As November marched onwards with no obvious indication that Jack Frost would be putting in an appearance any time soon, I began to grow impatient and was even starting to wonder if my homegrown parsnips would be ready by Christmas. All season I had watched the gloriously healthy looking parsnip leaves grow tall and strong, hinting at the root, buried beneath and hopefully developing into decent sized parsnips, protected from pests and predators by an ultra-fine mesh. September slipped into October and I eagerly awaited the first decent frost of the year but it didn’t arrive and as October waved goodbye and November took hold, the urge to go dig up the first of the parsnips grew stronger but I knew that to do that would be a waste of a root and I had no choice but to wait and wait and wait some more.
The finally, this weekend, it happened!!! Two frosts, one after the other. Not the really harsh frosts guaranteed to transform what is essentially a bland vegetable beforehand, into a gloriously sweet one afterwards but two frosts that, regardless of their relatively gentle nature, would have worked their magic on the starch in the parsnips, turning them into sugar, thereby creating that unmistakably sweet parsnip flavour which we, as a family, love.
So with my camera in hand, I headed out into the garden, unhooked the pegs holding down the netting and pulled (well dug if truth be told) the front two parsnips out and what a decent size pair they were both having around a 6 inch length of usable root on them.
Back in the kitchen I began to prepare the parsnips ready for cooking.
In my opinion, there really is only one way to cook parsnips and that is to roast them in honey and so, true to form, that’s what I did:
- I scrubbed, topped, tailed and then peeled the parsnips;
- Next I chopped them into nice fat fingers;
- Popped a generous blob of butter and glug of oil into a large frying pan (the oil helps to stop the butter burning);
- Once the butter and oil had become nice and hot, I added the parsnip fingers and some carrot fingers too, stirring them well to ensure they were all coated with the butter and oil mix;
- The carrots and parsnips were then left to cook for about 20 minutes, with regular turning to ensure that all sides developed a golden brown colour;
- Then I added a generous amount of clear, runny honey and mixed it in thoroughly, once again making sure that all the carrots and parsnips were coated; and
- The whole lot was then tipped into a dish and put into the bottom of a hot oven, about 40 minutes before dinner was due to be served to finish cooking.
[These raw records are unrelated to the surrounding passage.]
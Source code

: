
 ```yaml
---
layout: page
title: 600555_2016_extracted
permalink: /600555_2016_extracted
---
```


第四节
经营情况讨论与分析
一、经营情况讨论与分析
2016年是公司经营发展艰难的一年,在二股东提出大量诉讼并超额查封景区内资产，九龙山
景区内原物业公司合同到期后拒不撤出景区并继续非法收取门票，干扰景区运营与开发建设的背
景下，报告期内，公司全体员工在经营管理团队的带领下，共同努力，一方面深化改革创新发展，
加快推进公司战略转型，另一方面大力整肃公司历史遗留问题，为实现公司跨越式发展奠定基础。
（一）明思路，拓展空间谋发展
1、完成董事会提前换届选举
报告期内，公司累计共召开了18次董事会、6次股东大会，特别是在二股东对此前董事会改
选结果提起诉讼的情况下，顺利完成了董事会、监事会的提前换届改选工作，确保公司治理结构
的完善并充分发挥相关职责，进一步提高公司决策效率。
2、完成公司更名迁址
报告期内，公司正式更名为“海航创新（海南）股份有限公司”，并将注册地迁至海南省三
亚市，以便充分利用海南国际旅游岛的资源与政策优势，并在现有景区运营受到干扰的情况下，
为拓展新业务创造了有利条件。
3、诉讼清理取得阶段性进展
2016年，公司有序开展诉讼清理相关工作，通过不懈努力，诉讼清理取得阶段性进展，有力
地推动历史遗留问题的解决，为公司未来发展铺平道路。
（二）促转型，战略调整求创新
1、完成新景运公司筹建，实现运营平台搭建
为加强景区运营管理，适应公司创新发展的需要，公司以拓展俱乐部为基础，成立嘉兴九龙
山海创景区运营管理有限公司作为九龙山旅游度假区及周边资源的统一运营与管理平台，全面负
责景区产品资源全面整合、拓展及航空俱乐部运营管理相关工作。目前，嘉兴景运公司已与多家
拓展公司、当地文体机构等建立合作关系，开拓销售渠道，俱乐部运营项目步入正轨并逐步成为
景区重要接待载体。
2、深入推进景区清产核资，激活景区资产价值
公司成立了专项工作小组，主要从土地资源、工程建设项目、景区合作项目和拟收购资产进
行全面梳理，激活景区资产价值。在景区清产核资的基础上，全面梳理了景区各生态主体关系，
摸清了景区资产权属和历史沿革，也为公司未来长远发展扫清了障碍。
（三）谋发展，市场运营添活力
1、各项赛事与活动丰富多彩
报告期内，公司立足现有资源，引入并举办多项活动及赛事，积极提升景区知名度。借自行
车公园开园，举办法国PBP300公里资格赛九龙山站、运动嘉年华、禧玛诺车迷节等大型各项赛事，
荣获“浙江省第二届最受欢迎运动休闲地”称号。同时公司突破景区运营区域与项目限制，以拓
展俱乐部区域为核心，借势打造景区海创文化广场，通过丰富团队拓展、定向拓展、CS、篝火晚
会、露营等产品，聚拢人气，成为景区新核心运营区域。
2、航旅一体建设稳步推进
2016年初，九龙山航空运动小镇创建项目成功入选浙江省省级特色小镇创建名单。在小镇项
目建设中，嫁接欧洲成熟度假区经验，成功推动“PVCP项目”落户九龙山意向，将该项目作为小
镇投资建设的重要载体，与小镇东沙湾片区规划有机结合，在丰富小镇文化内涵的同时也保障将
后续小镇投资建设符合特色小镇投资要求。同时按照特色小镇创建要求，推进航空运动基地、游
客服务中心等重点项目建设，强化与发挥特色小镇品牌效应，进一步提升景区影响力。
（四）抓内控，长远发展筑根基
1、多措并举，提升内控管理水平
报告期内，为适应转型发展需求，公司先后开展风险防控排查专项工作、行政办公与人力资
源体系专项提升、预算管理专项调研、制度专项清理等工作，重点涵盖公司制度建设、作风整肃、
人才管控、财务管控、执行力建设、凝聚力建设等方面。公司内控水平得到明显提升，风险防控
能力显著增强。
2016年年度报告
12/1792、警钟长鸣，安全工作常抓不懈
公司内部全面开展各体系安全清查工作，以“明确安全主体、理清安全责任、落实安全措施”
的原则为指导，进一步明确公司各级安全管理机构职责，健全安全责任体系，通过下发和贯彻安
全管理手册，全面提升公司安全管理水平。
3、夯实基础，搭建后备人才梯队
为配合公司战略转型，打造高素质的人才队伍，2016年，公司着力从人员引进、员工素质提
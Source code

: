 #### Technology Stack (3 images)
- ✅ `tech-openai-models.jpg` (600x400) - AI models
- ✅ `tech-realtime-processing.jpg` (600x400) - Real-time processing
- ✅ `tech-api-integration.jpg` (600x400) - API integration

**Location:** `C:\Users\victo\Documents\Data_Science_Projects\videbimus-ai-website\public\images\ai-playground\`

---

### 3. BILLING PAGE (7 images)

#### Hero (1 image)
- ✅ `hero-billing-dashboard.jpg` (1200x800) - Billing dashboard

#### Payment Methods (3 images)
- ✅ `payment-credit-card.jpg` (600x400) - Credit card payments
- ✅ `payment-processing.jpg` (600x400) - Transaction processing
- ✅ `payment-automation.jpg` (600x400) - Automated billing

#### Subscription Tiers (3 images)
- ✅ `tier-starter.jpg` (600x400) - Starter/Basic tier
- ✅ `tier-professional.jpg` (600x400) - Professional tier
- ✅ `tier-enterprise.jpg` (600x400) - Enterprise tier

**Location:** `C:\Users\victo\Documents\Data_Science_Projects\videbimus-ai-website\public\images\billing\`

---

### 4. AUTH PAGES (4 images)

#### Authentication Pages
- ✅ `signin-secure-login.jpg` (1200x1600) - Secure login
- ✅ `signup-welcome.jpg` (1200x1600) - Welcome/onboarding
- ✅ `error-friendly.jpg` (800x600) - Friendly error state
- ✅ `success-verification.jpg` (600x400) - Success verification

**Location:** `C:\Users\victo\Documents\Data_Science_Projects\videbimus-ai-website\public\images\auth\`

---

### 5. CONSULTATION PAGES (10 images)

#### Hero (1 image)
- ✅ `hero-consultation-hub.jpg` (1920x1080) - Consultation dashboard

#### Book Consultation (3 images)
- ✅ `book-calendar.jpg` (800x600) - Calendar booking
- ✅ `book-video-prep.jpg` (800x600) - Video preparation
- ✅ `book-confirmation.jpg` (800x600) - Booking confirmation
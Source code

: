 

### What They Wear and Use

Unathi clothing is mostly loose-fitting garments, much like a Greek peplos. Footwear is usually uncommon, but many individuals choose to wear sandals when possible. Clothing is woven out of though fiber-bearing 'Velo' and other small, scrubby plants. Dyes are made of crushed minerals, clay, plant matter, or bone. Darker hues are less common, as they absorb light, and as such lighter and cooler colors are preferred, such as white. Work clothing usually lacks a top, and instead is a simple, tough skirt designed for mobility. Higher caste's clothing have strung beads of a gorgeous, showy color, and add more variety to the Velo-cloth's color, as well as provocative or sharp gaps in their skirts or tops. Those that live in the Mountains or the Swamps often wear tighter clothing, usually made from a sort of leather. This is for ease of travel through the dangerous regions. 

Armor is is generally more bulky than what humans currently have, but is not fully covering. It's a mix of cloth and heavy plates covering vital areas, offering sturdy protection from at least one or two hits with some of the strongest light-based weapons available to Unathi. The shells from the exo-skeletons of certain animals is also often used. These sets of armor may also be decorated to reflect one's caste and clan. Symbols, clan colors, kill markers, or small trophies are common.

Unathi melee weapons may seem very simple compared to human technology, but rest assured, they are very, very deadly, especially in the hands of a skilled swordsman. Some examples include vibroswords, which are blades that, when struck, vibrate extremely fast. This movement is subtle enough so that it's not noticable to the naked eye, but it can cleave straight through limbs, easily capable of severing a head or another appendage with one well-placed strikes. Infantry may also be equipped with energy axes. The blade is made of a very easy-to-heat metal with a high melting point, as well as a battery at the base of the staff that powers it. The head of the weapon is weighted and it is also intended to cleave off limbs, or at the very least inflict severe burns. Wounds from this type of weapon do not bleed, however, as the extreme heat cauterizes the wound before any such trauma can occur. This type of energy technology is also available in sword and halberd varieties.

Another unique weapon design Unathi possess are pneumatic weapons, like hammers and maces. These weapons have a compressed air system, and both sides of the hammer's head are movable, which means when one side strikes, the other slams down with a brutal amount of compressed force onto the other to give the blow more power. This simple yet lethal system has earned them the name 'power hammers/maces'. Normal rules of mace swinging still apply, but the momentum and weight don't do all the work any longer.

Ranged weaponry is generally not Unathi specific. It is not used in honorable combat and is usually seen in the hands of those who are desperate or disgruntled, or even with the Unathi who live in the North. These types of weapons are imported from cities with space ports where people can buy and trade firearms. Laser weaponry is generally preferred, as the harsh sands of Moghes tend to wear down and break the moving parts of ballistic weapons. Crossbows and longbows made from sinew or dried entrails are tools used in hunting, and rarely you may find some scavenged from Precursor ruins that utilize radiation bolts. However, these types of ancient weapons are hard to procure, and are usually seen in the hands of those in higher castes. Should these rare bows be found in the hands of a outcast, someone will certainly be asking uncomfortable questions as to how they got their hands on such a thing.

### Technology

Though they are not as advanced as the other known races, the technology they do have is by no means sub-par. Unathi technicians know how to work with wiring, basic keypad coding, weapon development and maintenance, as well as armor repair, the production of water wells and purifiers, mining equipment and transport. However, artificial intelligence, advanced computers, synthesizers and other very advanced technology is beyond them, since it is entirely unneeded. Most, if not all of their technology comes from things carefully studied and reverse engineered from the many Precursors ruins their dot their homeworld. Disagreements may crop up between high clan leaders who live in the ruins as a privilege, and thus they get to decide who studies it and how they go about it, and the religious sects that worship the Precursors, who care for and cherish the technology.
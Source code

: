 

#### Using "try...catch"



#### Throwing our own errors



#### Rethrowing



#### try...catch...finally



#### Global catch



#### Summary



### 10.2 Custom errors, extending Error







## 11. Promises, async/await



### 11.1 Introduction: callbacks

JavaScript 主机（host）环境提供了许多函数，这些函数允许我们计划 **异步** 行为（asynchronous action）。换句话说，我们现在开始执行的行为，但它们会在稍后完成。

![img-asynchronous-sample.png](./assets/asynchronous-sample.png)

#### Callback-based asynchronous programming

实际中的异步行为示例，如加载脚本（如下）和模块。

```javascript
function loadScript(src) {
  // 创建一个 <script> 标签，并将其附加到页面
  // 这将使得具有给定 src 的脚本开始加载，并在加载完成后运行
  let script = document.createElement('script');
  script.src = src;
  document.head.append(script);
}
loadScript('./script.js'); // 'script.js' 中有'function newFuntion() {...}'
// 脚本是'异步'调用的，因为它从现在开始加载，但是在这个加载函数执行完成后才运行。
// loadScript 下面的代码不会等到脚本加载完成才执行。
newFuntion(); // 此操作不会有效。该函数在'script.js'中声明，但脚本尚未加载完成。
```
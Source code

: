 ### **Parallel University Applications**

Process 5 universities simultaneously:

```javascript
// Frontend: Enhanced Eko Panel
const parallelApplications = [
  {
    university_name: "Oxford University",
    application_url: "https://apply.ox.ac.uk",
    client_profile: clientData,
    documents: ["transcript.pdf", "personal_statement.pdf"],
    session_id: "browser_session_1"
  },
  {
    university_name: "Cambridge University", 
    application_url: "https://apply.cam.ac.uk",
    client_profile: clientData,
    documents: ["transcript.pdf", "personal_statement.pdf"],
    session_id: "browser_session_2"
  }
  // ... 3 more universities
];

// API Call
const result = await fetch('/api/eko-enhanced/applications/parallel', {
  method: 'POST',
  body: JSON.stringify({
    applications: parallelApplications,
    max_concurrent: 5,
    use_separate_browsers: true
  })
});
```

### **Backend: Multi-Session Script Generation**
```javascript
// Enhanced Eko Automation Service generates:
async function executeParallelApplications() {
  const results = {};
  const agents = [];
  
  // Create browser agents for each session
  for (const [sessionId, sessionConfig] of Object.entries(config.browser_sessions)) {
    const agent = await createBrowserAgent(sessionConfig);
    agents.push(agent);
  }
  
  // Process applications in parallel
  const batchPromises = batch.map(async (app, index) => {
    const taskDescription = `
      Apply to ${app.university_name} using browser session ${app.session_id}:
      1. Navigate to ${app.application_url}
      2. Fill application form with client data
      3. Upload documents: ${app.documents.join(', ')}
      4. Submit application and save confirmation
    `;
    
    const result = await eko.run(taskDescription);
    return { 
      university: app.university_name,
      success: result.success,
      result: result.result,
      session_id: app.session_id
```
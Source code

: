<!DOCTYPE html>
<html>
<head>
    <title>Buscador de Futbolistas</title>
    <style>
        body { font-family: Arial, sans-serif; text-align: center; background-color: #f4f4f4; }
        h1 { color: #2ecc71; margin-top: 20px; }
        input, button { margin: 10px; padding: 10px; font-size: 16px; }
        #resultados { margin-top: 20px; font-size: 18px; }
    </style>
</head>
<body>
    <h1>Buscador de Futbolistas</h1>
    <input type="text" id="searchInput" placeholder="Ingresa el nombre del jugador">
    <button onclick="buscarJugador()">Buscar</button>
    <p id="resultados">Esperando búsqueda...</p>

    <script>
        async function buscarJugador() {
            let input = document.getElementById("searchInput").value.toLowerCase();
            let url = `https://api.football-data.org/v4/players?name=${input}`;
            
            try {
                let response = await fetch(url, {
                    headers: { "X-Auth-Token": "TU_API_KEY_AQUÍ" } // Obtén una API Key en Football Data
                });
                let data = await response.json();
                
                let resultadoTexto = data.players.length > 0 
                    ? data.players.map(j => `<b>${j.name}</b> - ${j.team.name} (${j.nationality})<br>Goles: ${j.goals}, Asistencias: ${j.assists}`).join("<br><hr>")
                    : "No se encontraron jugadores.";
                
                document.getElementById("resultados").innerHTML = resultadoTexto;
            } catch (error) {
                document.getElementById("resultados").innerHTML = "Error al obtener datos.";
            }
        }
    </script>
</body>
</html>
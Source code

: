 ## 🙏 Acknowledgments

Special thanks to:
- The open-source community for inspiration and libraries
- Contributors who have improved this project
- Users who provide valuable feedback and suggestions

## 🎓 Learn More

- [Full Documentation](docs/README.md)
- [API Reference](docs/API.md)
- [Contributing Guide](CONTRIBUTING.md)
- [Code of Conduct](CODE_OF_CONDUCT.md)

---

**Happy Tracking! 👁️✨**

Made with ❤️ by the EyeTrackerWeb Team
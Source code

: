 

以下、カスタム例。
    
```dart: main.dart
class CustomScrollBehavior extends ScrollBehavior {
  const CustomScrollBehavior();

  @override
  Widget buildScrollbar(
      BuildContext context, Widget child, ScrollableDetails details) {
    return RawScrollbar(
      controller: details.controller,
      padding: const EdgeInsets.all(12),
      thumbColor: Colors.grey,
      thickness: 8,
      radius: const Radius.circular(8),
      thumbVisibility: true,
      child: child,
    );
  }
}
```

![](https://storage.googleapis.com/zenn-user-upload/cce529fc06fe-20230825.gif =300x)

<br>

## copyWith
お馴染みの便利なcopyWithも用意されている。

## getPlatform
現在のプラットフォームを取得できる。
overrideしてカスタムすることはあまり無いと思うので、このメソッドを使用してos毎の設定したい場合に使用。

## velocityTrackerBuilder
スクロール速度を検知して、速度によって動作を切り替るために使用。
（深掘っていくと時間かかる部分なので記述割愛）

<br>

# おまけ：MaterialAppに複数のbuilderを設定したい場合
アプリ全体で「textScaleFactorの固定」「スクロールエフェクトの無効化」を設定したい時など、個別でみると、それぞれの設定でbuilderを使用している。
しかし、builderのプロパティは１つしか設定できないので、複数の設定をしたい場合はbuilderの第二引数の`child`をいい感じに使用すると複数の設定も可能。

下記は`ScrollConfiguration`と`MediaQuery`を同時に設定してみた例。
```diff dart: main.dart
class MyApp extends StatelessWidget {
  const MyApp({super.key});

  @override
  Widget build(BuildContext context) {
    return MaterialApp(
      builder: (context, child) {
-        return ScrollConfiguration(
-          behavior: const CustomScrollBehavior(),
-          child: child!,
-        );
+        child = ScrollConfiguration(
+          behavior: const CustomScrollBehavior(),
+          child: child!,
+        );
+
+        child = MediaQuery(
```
Using the honey and butter produces a lovely toffee/caramel flavour and really brings out the taste of the parsnips. These were the first parsnips of the year and even with the two lighter frosts, the blandness that is inherent in a parsnip that hasn’t seen any frost had been banished. Since then we have had a really, really harsh frost and I am really looking forward to the next serving of honey roasted homegrown, Jack Frost kissed parsnips.